> [YOUR TASK] Your response should be every line from the entries that includes the string "recommendations".

> [DATA TO USE]
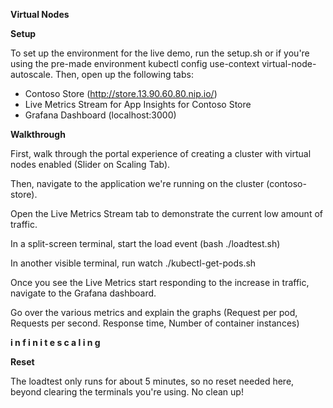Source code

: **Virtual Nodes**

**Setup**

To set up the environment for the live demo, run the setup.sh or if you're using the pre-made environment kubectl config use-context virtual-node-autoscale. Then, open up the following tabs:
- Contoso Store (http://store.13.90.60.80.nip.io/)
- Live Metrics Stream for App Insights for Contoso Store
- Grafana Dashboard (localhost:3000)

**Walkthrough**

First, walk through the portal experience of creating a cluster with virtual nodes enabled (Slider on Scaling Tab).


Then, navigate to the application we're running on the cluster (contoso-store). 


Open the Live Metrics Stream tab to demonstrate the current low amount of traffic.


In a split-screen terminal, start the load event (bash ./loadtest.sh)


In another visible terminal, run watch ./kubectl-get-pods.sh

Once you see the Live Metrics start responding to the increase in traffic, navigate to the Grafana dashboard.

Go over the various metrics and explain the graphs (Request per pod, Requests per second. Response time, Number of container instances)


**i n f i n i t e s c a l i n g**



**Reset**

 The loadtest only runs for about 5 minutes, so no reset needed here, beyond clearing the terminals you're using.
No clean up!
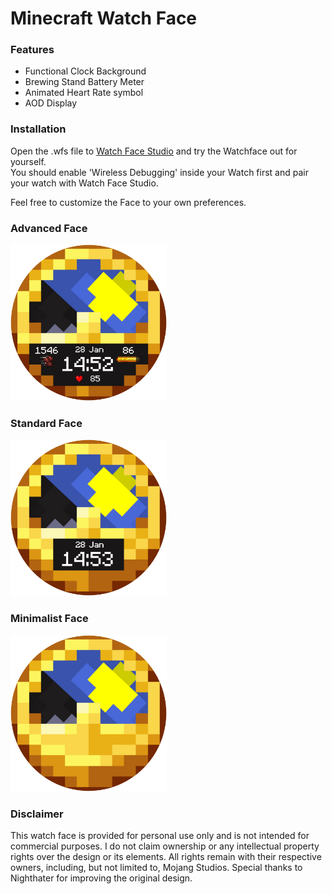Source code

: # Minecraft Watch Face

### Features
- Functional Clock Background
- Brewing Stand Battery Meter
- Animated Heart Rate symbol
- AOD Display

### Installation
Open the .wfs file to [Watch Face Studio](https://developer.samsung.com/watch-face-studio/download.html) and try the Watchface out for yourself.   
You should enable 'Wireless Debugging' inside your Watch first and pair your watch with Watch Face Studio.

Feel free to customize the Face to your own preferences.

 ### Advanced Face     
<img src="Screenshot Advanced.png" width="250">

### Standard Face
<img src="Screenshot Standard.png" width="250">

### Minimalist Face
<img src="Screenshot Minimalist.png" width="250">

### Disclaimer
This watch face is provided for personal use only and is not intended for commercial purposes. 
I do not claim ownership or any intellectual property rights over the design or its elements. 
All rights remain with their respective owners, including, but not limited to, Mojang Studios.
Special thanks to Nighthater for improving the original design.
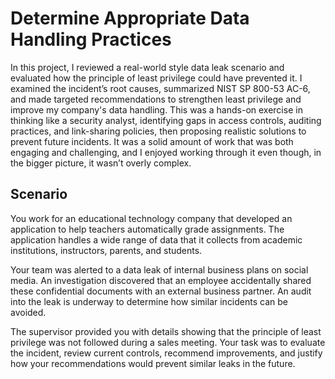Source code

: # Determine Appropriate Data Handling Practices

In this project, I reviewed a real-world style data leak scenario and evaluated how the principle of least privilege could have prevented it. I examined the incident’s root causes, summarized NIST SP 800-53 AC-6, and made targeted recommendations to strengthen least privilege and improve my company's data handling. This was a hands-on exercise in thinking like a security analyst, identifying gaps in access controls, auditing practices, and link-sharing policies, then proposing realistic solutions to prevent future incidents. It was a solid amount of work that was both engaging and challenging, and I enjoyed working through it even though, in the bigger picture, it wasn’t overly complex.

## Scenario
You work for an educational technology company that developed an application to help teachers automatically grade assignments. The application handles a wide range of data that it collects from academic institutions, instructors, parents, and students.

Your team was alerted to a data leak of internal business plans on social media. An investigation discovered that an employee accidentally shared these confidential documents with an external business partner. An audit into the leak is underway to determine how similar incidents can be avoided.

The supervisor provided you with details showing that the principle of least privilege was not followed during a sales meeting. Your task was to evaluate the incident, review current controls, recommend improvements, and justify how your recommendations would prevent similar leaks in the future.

> [SOLUTION TO THIS PROBLEM]
In this project, I reviewed a real-world style data leak scenario and evaluated how the principle of least privilege could have prevented it. I examined the incident’s root causes, summarized NIST SP 800-53 AC-6, and made targeted recommendations to strengthen least privilege and improve my company's data handling. This was a hands-on exercise in thinking like a security analyst, identifying gaps in access controls, auditing practices, and link-sharing policies, then proposing realistic solutions to prevent future incidents. It was a solid amount of work that was both engaging and challenging, and I enjoyed working through it even though, in the bigger picture, it wasn’t overly complex.
The supervisor provided you with details showing that the principle of least privilege was not followed during a sales meeting. Your task was to evaluate the incident, review current controls, recommend improvements, and justify how your recommendations would prevent similar leaks in the future.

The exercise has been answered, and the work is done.